[Start of section]
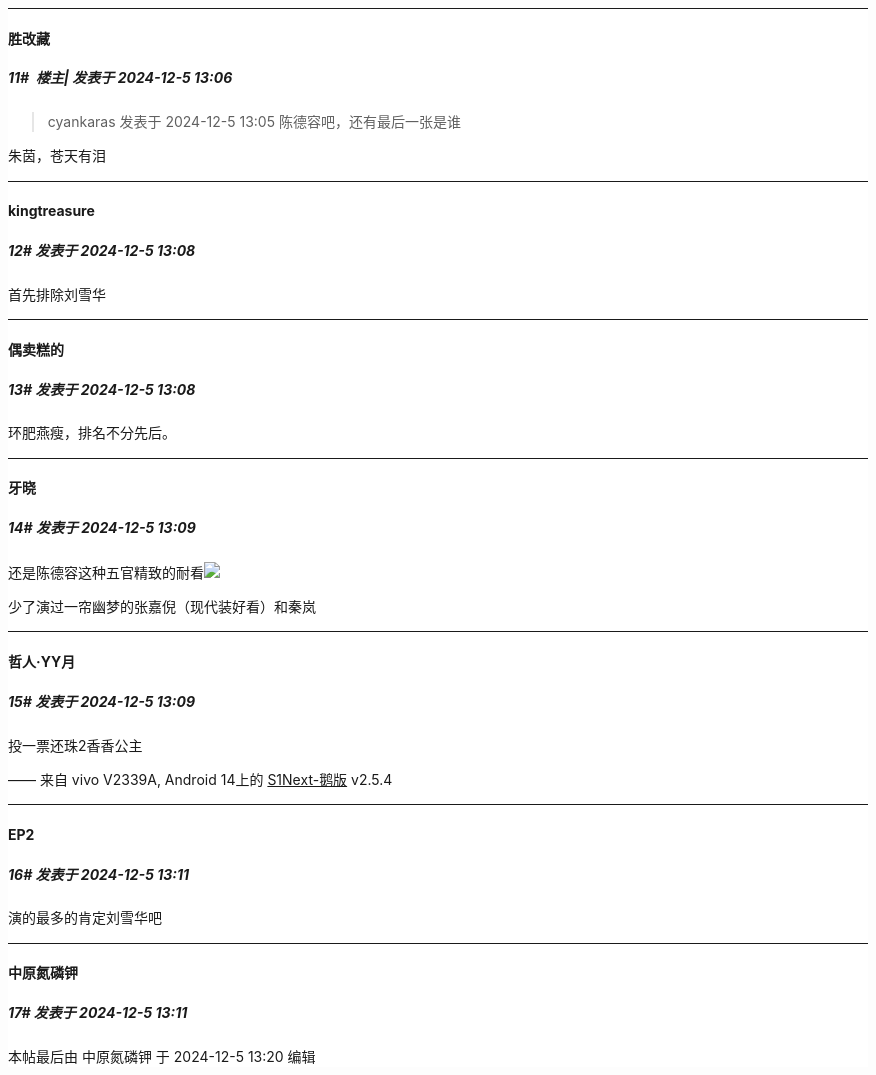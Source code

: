 *****

####  胜改藏  
##### 11#         楼主| 发表于 2024-12-5 13:06

<blockquote>cyankaras 发表于 2024-12-5 13:05
陈德容吧，还有最后一张是谁</blockquote>
朱茵，苍天有泪

*****

####  kingtreasure  
##### 12#       发表于 2024-12-5 13:08

首先排除刘雪华

*****

####  偶卖糕的  
##### 13#       发表于 2024-12-5 13:08

环肥燕瘦，排名不分先后。

*****

####  牙晓  
##### 14#       发表于 2024-12-5 13:09

还是陈德容这种五官精致的耐看<img src="https://static.saraba1st.com/image/smiley/face2017/050.png" referrerpolicy="no-referrer">

少了演过一帘幽梦的张嘉倪（现代装好看）和秦岚

*****

####  哲人·YY月  
##### 15#       发表于 2024-12-5 13:09

投一票还珠2香香公主

—— 来自 vivo V2339A, Android 14上的 [S1Next-鹅版](https://github.com/ykrank/S1-Next/releases) v2.5.4

*****

####  EP2  
##### 16#       发表于 2024-12-5 13:11

演的最多的肯定刘雪华吧

*****

####  中原氮磷钾  
##### 17#       发表于 2024-12-5 13:11

 本帖最后由 中原氮磷钾 于 2024-12-5 13:20 编辑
[End of section]
Show each line of the material where the word "https" occurs.

= Exercise output =
还是陈德容这种五官精致的耐看<img src="https://static.saraba1st.com/image/smiley/face2017/050.png" referrerpolicy="no-referrer">
—— 来自 vivo V2339A, Android 14上的 [S1Next-鹅版](https://github.com/ykrank/S1-Next/releases) v2.5.4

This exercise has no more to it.